‘Dus jij studeert Algemene Cultuurwetenschappen.’
‘Ja.’
‘Wat kun je daarmee dan?’
Deze vraag krijg ik ongeveer tachtigduizend keer in de week (ruim geschat). Nee, ik maak mensen niet beter. Nee, ik los geen rechtszaken op. Nee, ik zal het antwoord op dat wiskundeprobleem niet vinden. Het ligt allemaal complexer. Mensen begrijpen dat niet en gaan er vervolgens vanuit dat mijn studie zinloos is. Want wat is het nut voor de economie, wat levert het op? Ik word er een beter mens van, ik leer kritisch nadenken en ik hoop dat ook over te dragen op mijn omgeving en verder, maar dat is niet genoeg. Keiharde euro’s willen we zien.

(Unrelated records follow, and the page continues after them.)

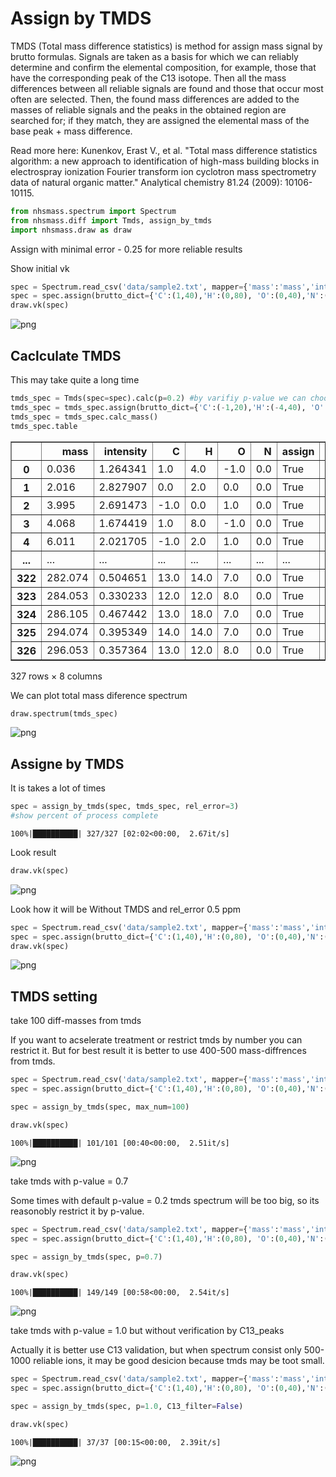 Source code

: # Assign by TMDS 

TMDS (Total mass difference statistics) is method for assign mass signal by brutto formulas. Signals are taken as a basis for which we can reliably determine and confirm the elemental composition, for example, those that have the corresponding peak of the C13 isotope. Then all the mass differences between all reliable signals are found and those that occur most often are selected. Then, the found mass differences are added to the masses of reliable signals and the peaks in the obtained region are searched for; if they match, they are assigned the elemental mass of the base peak + mass difference.

Read more here: Kunenkov, Erast V., et al. "Total mass difference statistics algorithm: a new approach to identification of high-mass building blocks in electrospray ionization Fourier transform ion cyclotron mass spectrometry data of natural organic matter." Analytical chemistry 81.24 (2009): 10106-10115.


```python
from nhsmass.spectrum import Spectrum
from nhsmass.diff import Tmds, assign_by_tmds
import nhsmass.draw as draw
```

Assign with minimal error - 0.25 for more reliable results

Show initial vk


```python
spec = Spectrum.read_csv('data/sample2.txt', mapper={'mass':'mass','intensity':'intensity'}, sep=',', take_columns=['mass','intensity'])
spec = spec.assign(brutto_dict={'C':(1,40),'H':(0,80), 'O':(0,40),'N':(0,2)}, rel_error=0.25)
draw.vk(spec)
```


    
![png](output_3_0.png)
    


## Caclculate TMDS

This may take quite a long time


```python
tmds_spec = Tmds(spec=spec).calc(p=0.2) #by varifiy p-value we can choose how much mass-diff we will take
tmds_spec = tmds_spec.assign(brutto_dict={'C':(-1,20),'H':(-4,40), 'O':(-1,20),'N':(0,1)})
tmds_spec = tmds_spec.calc_mass()
tmds_spec.table
```




<div>
<style scoped>
    .dataframe tbody tr th:only-of-type {
        vertical-align: middle;
    }

    .dataframe tbody tr th {
        vertical-align: top;
    }

    .dataframe thead th {
        text-align: right;
    }
</style>
<table border="1" class="dataframe">
  <thead>
    <tr style="text-align: right;">
      <th></th>
      <th>mass</th>
      <th>intensity</th>
      <th>C</th>
      <th>H</th>
      <th>O</th>
      <th>N</th>
      <th>assign</th>
      <th>calc_mass</th>
    </tr>
  </thead>
  <tbody>
    <tr>
      <th>0</th>
      <td>0.036</td>
      <td>1.264341</td>
      <td>1.0</td>
      <td>4.0</td>
      <td>-1.0</td>
      <td>0.0</td>
      <td>True</td>
      <td>0.036385</td>
    </tr>
    <tr>
      <th>1</th>
      <td>2.016</td>
      <td>2.827907</td>
      <td>0.0</td>
      <td>2.0</td>
      <td>0.0</td>
      <td>0.0</td>
      <td>True</td>
      <td>2.015650</td>
    </tr>
    <tr>
      <th>2</th>
      <td>3.995</td>
      <td>2.691473</td>
      <td>-1.0</td>
      <td>0.0</td>
      <td>1.0</td>
      <td>0.0</td>
      <td>True</td>
      <td>3.994915</td>
    </tr>
    <tr>
      <th>3</th>
      <td>4.068</td>
      <td>1.674419</td>
      <td>1.0</td>
      <td>8.0</td>
      <td>-1.0</td>
      <td>0.0</td>
      <td>True</td>
      <td>4.067685</td>
    </tr>
    <tr>
      <th>4</th>
      <td>6.011</td>
      <td>2.021705</td>
      <td>-1.0</td>
      <td>2.0</td>
      <td>1.0</td>
      <td>0.0</td>
      <td>True</td>
      <td>6.010565</td>
    </tr>
    <tr>
      <th>...</th>
      <td>...</td>
      <td>...</td>
      <td>...</td>
      <td>...</td>
      <td>...</td>
      <td>...</td>
      <td>...</td>
      <td>...</td>
    </tr>
    <tr>
      <th>322</th>
      <td>282.074</td>
      <td>0.504651</td>
      <td>13.0</td>
      <td>14.0</td>
      <td>7.0</td>
      <td>0.0</td>
      <td>True</td>
      <td>282.073955</td>
    </tr>
    <tr>
      <th>323</th>
      <td>284.053</td>
      <td>0.330233</td>
      <td>12.0</td>
      <td>12.0</td>
      <td>8.0</td>
      <td>0.0</td>
      <td>True</td>
      <td>284.053220</td>
    </tr>
    <tr>
      <th>324</th>
      <td>286.105</td>
      <td>0.467442</td>
      <td>13.0</td>
      <td>18.0</td>
      <td>7.0</td>
      <td>0.0</td>
      <td>True</td>
      <td>286.105255</td>
    </tr>
    <tr>
      <th>325</th>
      <td>294.074</td>
      <td>0.395349</td>
      <td>14.0</td>
      <td>14.0</td>
      <td>7.0</td>
      <td>0.0</td>
      <td>True</td>
      <td>294.073955</td>
    </tr>
    <tr>
      <th>326</th>
      <td>296.053</td>
      <td>0.357364</td>
      <td>13.0</td>
      <td>12.0</td>
      <td>8.0</td>
      <td>0.0</td>
      <td>True</td>
      <td>296.053220</td>
    </tr>
  </tbody>
</table>
<p>327 rows × 8 columns</p>
</div>



We can plot total mass diference spectrum


```python
draw.spectrum(tmds_spec)
```


    
![png](output_7_0.png)
    


## Assigne by TMDS

It is takes a lot of times


```python
spec = assign_by_tmds(spec, tmds_spec, rel_error=3)
#show percent of process complete
```

    100%|██████████| 327/327 [02:02<00:00,  2.67it/s]


Look result


```python
draw.vk(spec)
```


    
![png](output_11_0.png)
    


Look how it will be Without TMDS and rel_error 0.5 ppm


```python
spec = Spectrum.read_csv('data/sample2.txt', mapper={'mass':'mass','intensity':'intensity'}, sep=',', take_columns=['mass','intensity'])
spec = spec.assign(brutto_dict={'C':(1,40),'H':(0,80), 'O':(0,40),'N':(0,3)}, rel_error=0.5)
draw.vk(spec)
```


    
![png](output_13_0.png)
    


## TMDS setting

take 100 diff-masses from tmds

If you want to acselerate treatment or restrict tmds by number you can restrict it. But for best result it is better to use 400-500 mass-diffrences from tmds.


```python
spec = Spectrum.read_csv('data/sample2.txt', mapper={'mass':'mass','intensity':'intensity'}, sep=',', take_columns=['mass','intensity'])
spec = spec.assign(brutto_dict={'C':(1,40),'H':(0,80), 'O':(0,40),'N':(0,3)}, rel_error=0.25)

spec = assign_by_tmds(spec, max_num=100)

draw.vk(spec)
```

    100%|██████████| 101/101 [00:40<00:00,  2.51it/s]



    
![png](output_15_1.png)
    


take tmds with p-value = 0.7

Some times with default p-value = 0.2 tmds spectrum will be too big, so its reasonobly restrict it by p-value.


```python
spec = Spectrum.read_csv('data/sample2.txt', mapper={'mass':'mass','intensity':'intensity'}, sep=',', take_columns=['mass','intensity'])
spec = spec.assign(brutto_dict={'C':(1,40),'H':(0,80), 'O':(0,40),'N':(0,3)}, rel_error=0.25)

spec = assign_by_tmds(spec, p=0.7)

draw.vk(spec)
```

    100%|██████████| 149/149 [00:58<00:00,  2.54it/s]



    
![png](output_17_1.png)
    


take tmds with p-value = 1.0 but without verification by C13_peaks

Actually it is better use C13 validation, but when spectrum consist only 500-1000 reliable ions, it may be good desicion because tmds may be toot small.


```python
spec = Spectrum.read_csv('data/sample2.txt', mapper={'mass':'mass','intensity':'intensity'}, sep=',', take_columns=['mass','intensity'])
spec = spec.assign(brutto_dict={'C':(1,40),'H':(0,80), 'O':(0,40),'N':(0,3)}, rel_error=0.25)

spec = assign_by_tmds(spec, p=1.0, C13_filter=False)

draw.vk(spec)
```

    100%|██████████| 37/37 [00:15<00:00,  2.39it/s]



    
![png](output_19_1.png)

Natuurlijk zijn er heel veel mensen die studeren, omdat ze iets leuk vinden en er voor de rest geen idee bij hebben. Maar neem niet klakkeloos aan dat ik ook zo ben. Ik heb altijd vrijwilligerswerk gedaan naast mijn studie, mezelf ontwikkeld, met mensen gesproken, uitdagingen gezocht, gevonden en overwonnen. Ik kan geen bedrijf leiden, maar ik kan wel schrijven en daardoor mensen laten glimlachen of aan het denken zetten. Betekent dat dan niets? Zijn dat soort mensen dan ook niet nodig? Als jij thuis komt van je serieuze baan als manager of verpleegster of leraar en toe bent aan ontspanning, dan ben ik er voor jou. Ik zal meneer Rutte niet blij maken, maar jouw hersenen misschien wel.
Dat is blijkbaar niets waard.
Wat is dan wel wat waard? Minimaal 12 uur college hebben in de week, een vak leren, een échte studie volgen zoals geneeskunde, want als mensen niet snappen wat je doet, dan is het blijkbaar niet nodig. En ik ben het echt zat dat mensen zo denken. Want probeer je maar eens een wereld voor te stellen zonder kunsten, zonder journalisten, zonder ontspanning. Dan kan de economie het nog zo goed doen, maar erg gelukkig word je daar ook niet van.
Dus sorry, ik ga geen geneeskunde studeren. En ik spreek iedereen die mij bovenstaande vraag stelt over tien jaar wel weer.